→ **Available records**:
————
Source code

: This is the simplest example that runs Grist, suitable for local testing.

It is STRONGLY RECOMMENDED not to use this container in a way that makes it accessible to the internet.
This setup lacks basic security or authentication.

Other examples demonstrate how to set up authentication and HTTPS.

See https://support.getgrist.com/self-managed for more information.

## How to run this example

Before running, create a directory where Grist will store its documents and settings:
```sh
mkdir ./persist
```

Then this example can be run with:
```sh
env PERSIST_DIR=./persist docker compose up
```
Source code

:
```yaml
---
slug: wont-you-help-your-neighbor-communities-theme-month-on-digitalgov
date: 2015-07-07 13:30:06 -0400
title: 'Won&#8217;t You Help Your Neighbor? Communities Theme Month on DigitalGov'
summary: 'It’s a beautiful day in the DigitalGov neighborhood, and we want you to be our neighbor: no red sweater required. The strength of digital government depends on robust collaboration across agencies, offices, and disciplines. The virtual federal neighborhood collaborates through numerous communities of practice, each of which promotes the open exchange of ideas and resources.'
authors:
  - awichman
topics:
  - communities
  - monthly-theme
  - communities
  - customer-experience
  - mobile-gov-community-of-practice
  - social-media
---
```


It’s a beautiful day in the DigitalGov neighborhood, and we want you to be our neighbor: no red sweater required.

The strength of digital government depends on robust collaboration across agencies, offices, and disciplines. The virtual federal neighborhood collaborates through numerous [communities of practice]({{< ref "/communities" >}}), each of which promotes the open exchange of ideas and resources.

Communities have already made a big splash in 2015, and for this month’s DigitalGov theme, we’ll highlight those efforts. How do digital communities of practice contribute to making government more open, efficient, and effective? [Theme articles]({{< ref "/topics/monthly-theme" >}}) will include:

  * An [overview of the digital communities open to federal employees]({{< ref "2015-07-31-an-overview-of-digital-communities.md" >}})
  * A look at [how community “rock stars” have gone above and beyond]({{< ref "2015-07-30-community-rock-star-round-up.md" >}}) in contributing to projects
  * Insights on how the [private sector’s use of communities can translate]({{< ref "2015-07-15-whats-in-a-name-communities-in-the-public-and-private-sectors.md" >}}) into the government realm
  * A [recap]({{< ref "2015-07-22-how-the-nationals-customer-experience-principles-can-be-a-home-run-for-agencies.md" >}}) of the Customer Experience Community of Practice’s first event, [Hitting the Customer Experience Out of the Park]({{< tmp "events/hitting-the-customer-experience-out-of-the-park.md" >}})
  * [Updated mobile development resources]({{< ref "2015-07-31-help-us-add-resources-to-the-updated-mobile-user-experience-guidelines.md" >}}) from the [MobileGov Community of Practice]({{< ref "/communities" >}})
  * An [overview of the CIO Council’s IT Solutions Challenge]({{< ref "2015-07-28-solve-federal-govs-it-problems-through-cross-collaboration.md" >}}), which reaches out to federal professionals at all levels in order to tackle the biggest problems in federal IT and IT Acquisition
————
→ **Your objective**:
Reproduce verbatim only the segment of the listing bounded by the line containing "through numerous [communities" and the line containing "contributing to projects", with both boundary lines included.

→ **Written response**:
The strength of digital government depends on robust collaboration across agencies, offices, and disciplines. The virtual federal neighborhood collaborates through numerous [communities of practice]({{< ref "/communities" >}}), each of which promotes the open exchange of ideas and resources.

Communities have already made a big splash in 2015, and for this month’s DigitalGov theme, we’ll highlight those efforts. How do digital communities of practice contribute to making government more open, efficient, and effective? [Theme articles]({{< ref "/topics/monthly-theme" >}}) will include:

  * An [overview of the digital communities open to federal employees]({{< ref "2015-07-31-an-overview-of-digital-communities.md" >}})
  * A look at [how community “rock stars” have gone above and beyond]({{< ref "2015-07-30-community-rock-star-round-up.md" >}}) in contributing to projects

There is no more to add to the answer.